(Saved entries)
· · · · · · ·
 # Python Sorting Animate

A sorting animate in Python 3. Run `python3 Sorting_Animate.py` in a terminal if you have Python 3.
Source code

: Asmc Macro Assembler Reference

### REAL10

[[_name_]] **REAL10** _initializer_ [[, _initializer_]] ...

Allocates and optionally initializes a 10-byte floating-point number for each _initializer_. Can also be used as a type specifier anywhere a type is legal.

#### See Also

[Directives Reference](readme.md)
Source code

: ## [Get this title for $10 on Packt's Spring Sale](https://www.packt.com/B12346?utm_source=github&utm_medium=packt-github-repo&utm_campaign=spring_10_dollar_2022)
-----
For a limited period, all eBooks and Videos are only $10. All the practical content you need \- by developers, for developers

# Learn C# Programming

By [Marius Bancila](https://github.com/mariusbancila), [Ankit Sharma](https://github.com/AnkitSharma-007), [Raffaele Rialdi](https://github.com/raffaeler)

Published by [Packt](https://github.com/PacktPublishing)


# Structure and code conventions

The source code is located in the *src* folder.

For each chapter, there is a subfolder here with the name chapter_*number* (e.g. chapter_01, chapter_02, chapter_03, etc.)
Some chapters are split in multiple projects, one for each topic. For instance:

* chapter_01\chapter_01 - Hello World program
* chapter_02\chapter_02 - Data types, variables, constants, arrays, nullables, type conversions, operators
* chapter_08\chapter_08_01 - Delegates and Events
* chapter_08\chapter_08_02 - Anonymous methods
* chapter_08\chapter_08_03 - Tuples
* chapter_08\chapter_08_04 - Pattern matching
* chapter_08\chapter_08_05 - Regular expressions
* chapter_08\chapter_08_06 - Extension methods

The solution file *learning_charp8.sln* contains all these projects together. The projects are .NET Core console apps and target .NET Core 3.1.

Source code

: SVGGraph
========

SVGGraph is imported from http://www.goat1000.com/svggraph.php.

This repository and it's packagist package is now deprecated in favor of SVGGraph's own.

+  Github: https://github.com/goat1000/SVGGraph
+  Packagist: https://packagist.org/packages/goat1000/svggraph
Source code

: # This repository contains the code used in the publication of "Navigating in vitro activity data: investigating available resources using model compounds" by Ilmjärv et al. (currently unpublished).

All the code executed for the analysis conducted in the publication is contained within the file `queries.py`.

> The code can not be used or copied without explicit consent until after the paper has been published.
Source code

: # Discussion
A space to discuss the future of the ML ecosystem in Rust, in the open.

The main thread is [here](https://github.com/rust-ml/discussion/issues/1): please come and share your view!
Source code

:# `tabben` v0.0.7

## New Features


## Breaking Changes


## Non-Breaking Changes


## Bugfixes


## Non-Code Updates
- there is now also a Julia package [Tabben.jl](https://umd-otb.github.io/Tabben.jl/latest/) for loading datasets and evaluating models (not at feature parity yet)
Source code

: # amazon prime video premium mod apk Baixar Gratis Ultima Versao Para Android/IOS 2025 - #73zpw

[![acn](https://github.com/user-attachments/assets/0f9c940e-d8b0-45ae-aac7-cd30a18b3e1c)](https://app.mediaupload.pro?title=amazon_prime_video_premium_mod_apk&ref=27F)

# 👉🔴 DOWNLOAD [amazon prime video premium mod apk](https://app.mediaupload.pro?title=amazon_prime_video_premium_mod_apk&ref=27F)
· · · · · · ·
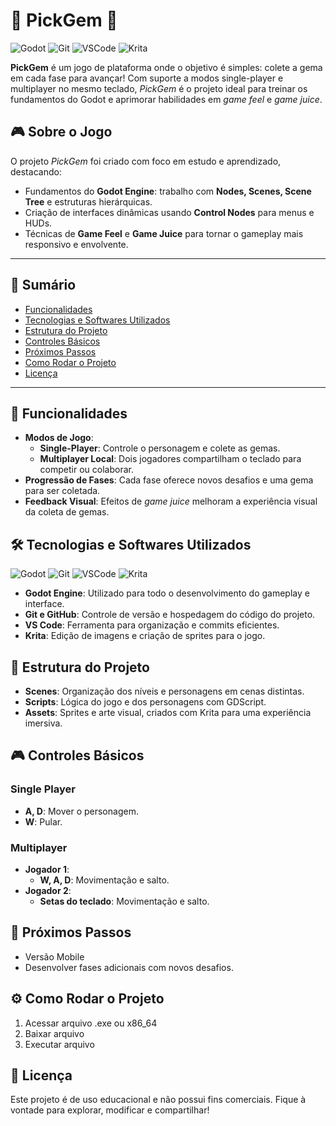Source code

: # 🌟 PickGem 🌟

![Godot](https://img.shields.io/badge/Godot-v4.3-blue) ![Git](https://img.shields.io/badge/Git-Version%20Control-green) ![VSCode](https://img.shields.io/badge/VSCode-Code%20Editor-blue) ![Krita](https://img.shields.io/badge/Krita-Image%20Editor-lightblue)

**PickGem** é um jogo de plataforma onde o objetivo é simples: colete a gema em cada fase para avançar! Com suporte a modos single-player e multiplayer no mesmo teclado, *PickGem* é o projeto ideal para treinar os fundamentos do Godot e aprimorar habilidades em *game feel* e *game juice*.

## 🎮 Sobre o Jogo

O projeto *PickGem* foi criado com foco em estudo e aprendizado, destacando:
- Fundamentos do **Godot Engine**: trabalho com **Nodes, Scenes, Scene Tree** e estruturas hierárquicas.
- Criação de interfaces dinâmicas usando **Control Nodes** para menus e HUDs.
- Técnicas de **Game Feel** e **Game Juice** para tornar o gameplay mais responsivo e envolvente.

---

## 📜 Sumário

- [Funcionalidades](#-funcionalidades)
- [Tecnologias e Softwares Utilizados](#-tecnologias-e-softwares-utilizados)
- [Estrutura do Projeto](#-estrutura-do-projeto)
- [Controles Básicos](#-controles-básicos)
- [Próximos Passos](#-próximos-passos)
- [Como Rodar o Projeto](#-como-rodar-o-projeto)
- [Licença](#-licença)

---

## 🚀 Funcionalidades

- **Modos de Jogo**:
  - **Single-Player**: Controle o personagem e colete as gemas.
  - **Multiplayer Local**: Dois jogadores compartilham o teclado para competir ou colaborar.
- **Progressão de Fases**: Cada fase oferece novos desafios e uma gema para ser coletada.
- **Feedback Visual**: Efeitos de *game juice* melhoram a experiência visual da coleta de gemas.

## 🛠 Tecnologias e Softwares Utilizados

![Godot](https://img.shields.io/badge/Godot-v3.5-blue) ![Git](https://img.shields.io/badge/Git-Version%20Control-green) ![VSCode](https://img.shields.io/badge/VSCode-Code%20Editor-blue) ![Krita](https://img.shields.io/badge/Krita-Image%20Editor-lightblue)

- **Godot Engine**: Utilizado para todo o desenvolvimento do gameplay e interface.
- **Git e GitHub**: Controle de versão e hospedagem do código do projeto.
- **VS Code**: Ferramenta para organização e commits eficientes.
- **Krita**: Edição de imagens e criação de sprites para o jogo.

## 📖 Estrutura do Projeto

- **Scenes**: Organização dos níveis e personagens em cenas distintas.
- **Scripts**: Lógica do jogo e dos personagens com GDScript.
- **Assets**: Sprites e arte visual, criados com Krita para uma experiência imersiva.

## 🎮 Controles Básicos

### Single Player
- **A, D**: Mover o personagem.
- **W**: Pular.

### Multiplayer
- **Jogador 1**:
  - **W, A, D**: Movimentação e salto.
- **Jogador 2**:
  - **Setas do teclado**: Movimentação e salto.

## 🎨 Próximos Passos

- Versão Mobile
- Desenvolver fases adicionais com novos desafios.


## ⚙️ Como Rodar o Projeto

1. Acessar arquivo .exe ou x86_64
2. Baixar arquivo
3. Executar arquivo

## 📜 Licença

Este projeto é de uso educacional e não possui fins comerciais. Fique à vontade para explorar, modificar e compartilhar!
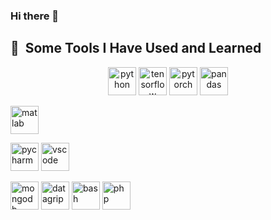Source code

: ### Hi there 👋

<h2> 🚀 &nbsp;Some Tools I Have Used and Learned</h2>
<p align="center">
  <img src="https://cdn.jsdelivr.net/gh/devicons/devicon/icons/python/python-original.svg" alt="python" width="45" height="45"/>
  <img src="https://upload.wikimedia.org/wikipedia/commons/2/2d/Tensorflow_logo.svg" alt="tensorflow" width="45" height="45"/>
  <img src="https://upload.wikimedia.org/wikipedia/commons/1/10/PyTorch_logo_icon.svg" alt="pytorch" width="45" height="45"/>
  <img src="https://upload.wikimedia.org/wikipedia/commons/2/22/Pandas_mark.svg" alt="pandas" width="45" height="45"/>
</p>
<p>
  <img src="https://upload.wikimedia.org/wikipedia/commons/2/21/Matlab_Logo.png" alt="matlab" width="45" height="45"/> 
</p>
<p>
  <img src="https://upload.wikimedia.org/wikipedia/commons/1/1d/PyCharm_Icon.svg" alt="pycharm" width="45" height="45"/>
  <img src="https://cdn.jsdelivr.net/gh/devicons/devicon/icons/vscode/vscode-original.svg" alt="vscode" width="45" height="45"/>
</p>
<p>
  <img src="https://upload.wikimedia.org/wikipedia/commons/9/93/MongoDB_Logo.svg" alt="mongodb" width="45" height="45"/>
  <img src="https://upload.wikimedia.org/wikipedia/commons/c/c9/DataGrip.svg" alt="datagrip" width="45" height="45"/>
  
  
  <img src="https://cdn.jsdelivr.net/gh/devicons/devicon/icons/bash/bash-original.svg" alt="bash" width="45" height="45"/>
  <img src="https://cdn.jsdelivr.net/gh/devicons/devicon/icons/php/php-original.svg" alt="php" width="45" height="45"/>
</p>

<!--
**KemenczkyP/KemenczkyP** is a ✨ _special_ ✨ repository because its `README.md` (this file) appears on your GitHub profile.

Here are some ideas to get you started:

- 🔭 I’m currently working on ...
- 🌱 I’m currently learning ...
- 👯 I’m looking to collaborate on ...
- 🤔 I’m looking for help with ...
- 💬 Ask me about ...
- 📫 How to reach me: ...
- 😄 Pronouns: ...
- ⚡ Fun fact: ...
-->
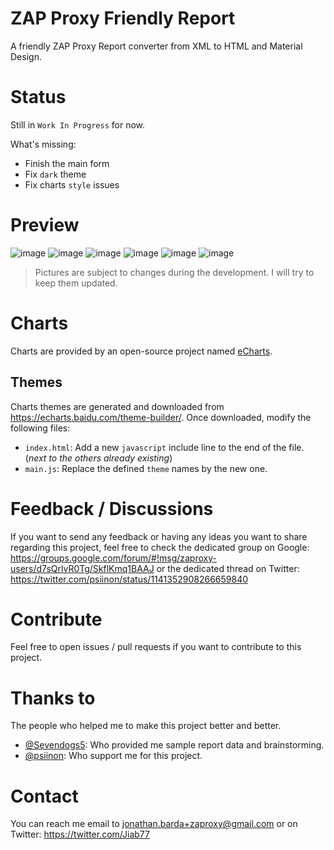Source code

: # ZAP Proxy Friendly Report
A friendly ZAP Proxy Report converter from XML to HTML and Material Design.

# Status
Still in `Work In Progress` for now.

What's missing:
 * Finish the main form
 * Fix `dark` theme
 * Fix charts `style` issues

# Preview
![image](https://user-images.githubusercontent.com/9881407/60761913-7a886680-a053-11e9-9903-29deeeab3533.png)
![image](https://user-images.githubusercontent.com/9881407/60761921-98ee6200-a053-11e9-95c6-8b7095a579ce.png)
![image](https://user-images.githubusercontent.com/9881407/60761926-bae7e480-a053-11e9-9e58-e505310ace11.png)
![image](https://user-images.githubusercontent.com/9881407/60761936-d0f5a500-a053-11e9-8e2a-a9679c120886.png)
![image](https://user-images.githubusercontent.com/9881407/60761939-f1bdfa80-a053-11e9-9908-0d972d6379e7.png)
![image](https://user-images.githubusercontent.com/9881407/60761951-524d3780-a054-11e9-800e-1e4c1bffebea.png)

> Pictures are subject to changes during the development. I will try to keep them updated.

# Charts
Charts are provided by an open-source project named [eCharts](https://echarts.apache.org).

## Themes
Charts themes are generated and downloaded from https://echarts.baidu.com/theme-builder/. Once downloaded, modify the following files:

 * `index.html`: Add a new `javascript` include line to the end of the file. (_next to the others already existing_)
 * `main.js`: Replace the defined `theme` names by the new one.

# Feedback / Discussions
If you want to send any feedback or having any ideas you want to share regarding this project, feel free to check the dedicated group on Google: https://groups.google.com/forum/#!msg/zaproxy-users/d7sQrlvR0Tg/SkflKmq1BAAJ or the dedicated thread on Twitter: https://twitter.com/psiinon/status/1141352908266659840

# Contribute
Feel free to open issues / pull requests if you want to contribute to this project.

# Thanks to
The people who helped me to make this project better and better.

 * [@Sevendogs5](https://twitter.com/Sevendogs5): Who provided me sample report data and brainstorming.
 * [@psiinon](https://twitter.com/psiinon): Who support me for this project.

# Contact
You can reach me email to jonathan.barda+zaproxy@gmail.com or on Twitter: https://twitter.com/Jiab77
· · · · · · ·
WHAT THE TASK ASKS:
Of the lines above, extract only those from the line with "keep them updated." to the line with "Charts themes are", both included, exactly as written.

ANSWER AREA:
> Pictures are subject to changes during the development. I will try to keep them updated.

# Charts
Charts are provided by an open-source project named [eCharts](https://echarts.apache.org).

## Themes
Charts themes are generated and downloaded from https://echarts.baidu.com/theme-builder/. Once downloaded, modify the following files:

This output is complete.